Book 1: 1st position / Book 2: 1st and 2nd position / Book 3: 1st to 3rd position / Book 4: 1st to 4th position

Rubrik: Noten
Verlag/Label: Grancino Editions, Santa Barbara 2010
erschienen in: das Orchester 04/2012 , Seite 67

Celloduette aus dem 18. Jahrhundert sind nicht nur eingängig, sondern auch spannend vielfältig. Hierin liegt jedoch das Problem für angehende Cellisten: Aus der Sonata I aus den zwölf Sonaten für zwei Violoncelli von Giovanni Battista Somis etwa könnten Anfänger den dritten Satz (Allegro) ohne größere Schwierigkeiten spielen, für den zweiten Satz (ebenfalls Allegro) aber wäre eigentlich ein höheres technisches Niveau vonnöten.
Hier setzt die Reihe Growing with Grancino an, die in dem auf die Veröffentlichung unbekannter oder vergessener Musik des 17. und 18. Jahrhunderts spezialisierten Verlagshaus Grancino Editions mit Sitz in Santa Barbara erschienen ist. In bisher vier Büchern sind Sätze aus Sonaten und anderen Werken für zwei Celli nach ihrem Schwierigkeitsgrad zusammengestellt. Dabei bewegen sich die Stücke nicht nur von Buch zu Buch in immer höhere Lagen, sondern werden auch insgesamt, etwa in rhythmischer Hinsicht, anspruchsvoller. Die in Buch 1 erscheinende sechste Imitation aus Bernard Stiastnys Il Maestro ed il Scolaro dürfte fast vom Blatt spielbar sein. In Band 4 hingegen wird es teilweise schon richtig virtuos: An Doppelgriffen in Joseph Reinagles Prelude in C aus den 30 Progressive Lessons for the Violoncello, schnellen Läufen und weiten Tonsprüngen in der Sonata I aus den zehn Sonaten für Violoncello von Antonio Vivaldi und anderen technischen Herausforderungen kann sich der Celloschüler hier versuchen.

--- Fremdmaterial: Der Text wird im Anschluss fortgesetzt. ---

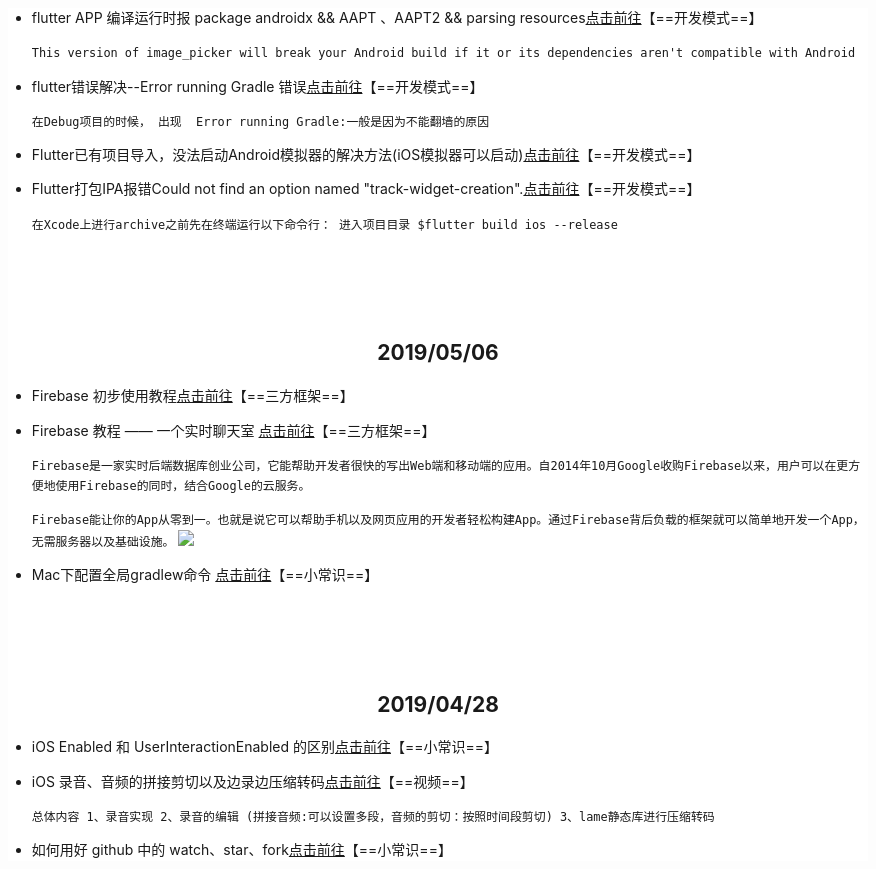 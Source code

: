 * flutter APP 编译运行时报 package androidx && AAPT 、AAPT2 && parsing resources[点击前往](https://blog.csdn.net/julystroy/article/details/88793817)【==开发模式==】

     `This version of image_picker will break your Android build if it or its dependencies aren't compatible with Android`


* flutter错误解决--Error running Gradle 错误[点击前往](https://blog.csdn.net/mo911108/article/details/88603003)【==开发模式==】

    `在Debug项目的时候， 出现  Error running Gradle:一般是因为不能翻墙的原因`
    
    
* Flutter已有项目导入，没法启动Android模拟器的解决方法(iOS模拟器可以启动)[点击前往](https://juejin.im/post/5b5044d26fb9a04f9a5cd1a8)【==开发模式==】
   
   
* Flutter打包IPA报错Could not find an option named "track-widget-creation".[点击前往](https://blog.csdn.net/weixin_34306446/article/details/87538720)【==开发模式==】

     `在Xcode上进行archive之前先在终端运行以下命令行：
     进入项目目录
     $flutter build ios --release`

<br>
<br>
<br>

## <div align=center>2019/05/06</div>
* Firebase 初步使用教程[点击前往](https://www.jianshu.com/p/d5f3fa462515)【==三方框架==】

* Firebase 教程 —— 一个实时聊天室  [点击前往](https://www.jianshu.com/p/98eb3356593b)【==三方框架==】  
     
     `Firebase是一家实时后端数据库创业公司，它能帮助开发者很快的写出Web端和移动端的应用。自2014年10月Google收购Firebase以来，用户可以在更方便地使用Firebase的同时，结合Google的云服务。`
     
     `Firebase能让你的App从零到一。也就是说它可以帮助手机以及网页应用的开发者轻松构建App。通过Firebase背后负载的框架就可以简单地开发一个App，无需服务器以及基础设施。`
     ![](https://gss2.bdstatic.com/9fo3dSag_xI4khGkpoWK1HF6hhy/baike/c0%3Dbaike180%2C5%2C5%2C180%2C60/sign=14e1c399a76eddc432eabca958b2dd98/78310a55b319ebc4ad509be58826cffc1e1716a5.jpg)


* Mac下配置全局gradlew命令  [点击前往](https://www.cnblogs.com/huyang011/p/9758126.html)【==小常识==】



<br>
<br>
<br>

## <div align=center>2019/04/28</div>
* iOS Enabled 和 UserInteractionEnabled 的区别[点击前往](https://www.jianshu.com/p/6d9791541747)【==小常识==】

* iOS 录音、音频的拼接剪切以及边录边压缩转码[点击前往](https://www.jianshu.com/p/1a752b92070b)【==视频==】
   
    `总体内容
    1、录音实现
    2、录音的编辑 (拼接音频:可以设置多段，音频的剪切：按照时间段剪切)
    3、lame静态库进行压缩转码`
    
* 如何用好 github 中的 watch、star、fork[点击前往](https://www.jianshu.com/p/6c366b53ea41)【==小常识==】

Nicht bei allen ausgewählten Stücken also handelt es sich im Original um Celloduette. Vielmehr befinden sich etliche Bearbeitungen darunter, z.B. für zwei Celli und Klavierbegleitung arrangierte Sätze aus Quartetten von Joseph Haydn oder das Adagio aus der Sonata VI von Pietro Boni, die ursprünglich für Violoncello und Cembalo geschrieben wurde. Viele Kompositionen stammen von Meistern, die selbst als Cellisten bekannt waren wie Joseph Reinagle, Stephen Paxton, Salvatore Lanzetti oder Jean Barrière.

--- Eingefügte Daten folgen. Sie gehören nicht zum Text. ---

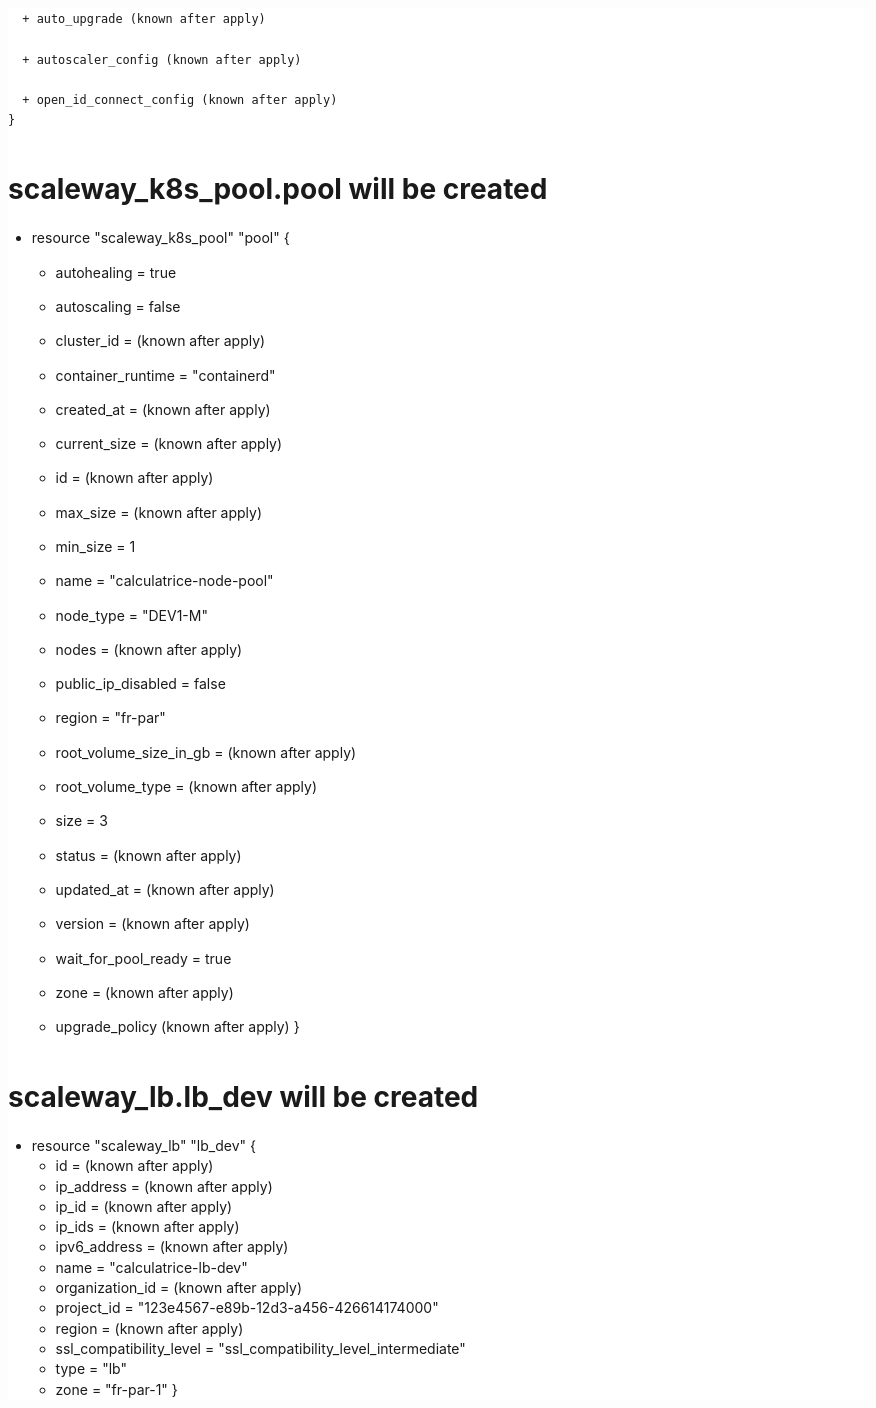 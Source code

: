       + auto_upgrade (known after apply)

      + autoscaler_config (known after apply)

      + open_id_connect_config (known after apply)
    }

  # scaleway_k8s_pool.pool will be created
  + resource "scaleway_k8s_pool" "pool" {
      + autohealing            = true
      + autoscaling            = false
      + cluster_id             = (known after apply)
      + container_runtime      = "containerd"
      + created_at             = (known after apply)
      + current_size           = (known after apply)
      + id                     = (known after apply)
      + max_size               = (known after apply)
      + min_size               = 1
      + name                   = "calculatrice-node-pool"
      + node_type              = "DEV1-M"
      + nodes                  = (known after apply)
      + public_ip_disabled     = false
      + region                 = "fr-par"
      + root_volume_size_in_gb = (known after apply)
      + root_volume_type       = (known after apply)
      + size                   = 3
      + status                 = (known after apply)
      + updated_at             = (known after apply)
      + version                = (known after apply)
      + wait_for_pool_ready    = true
      + zone                   = (known after apply)

      + upgrade_policy (known after apply)
    }

  # scaleway_lb.lb_dev will be created
  + resource "scaleway_lb" "lb_dev" {
      + id                      = (known after apply)
      + ip_address              = (known after apply)
      + ip_id                   = (known after apply)
      + ip_ids                  = (known after apply)
      + ipv6_address            = (known after apply)
      + name                    = "calculatrice-lb-dev"
      + organization_id         = (known after apply)
      + project_id              = "123e4567-e89b-12d3-a456-426614174000"
      + region                  = (known after apply)
      + ssl_compatibility_level = "ssl_compatibility_level_intermediate"
      + type                    = "lb"
      + zone                    = "fr-par-1"
    }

Man mag es als frevelhaft empfinden, einzelne Sonatensätze aus ihrem Zusammenhang zu reißen – der Schüler wird dennoch Spaß an Growing with Grancino haben, einfach weil die Frustration darüber ausbleibt, aus ein und demselben Werk nur einzelne Sätze spielen zu können.

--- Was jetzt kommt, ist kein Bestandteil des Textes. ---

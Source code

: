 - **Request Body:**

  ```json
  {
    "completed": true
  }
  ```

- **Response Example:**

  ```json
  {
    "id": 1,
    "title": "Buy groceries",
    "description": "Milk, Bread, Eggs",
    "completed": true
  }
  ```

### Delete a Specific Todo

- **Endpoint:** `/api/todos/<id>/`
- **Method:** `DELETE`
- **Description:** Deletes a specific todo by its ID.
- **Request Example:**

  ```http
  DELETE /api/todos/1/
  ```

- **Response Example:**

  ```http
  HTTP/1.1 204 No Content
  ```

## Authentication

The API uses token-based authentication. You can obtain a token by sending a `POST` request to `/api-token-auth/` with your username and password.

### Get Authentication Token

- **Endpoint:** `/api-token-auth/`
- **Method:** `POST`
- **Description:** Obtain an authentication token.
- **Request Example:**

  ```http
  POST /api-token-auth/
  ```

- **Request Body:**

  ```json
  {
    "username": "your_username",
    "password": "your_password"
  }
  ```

Fingersatzempfehlungen und praktische Hinweise zur Aufführung wie Vorschläge für Kadenzen sind in den Notenausgaben enthalten; was leider fehlt, sind Inhaltsverzeichnisse. Auch einige Schwächen im Lektorat sind nicht zu übersehen. So wurde z.B. die Aria Grazioso aus der Sonata II aus den sechs Sonaten für Violoncello von Jean Barrière versehentlich sowohl in Buch 2 als auch in Buch 4 aufgenommen, und auch andere mehr oder weniger gravierende Flüchtigkeitsfehler – wie ein Zahlendreher in der Satzbezeichnung – sind vorhanden. Reihenherausgeberin Nona Pyron zufolge ist jedoch eine Neuauflage der Noten geplant, in der diese Fehler behoben sein sollen.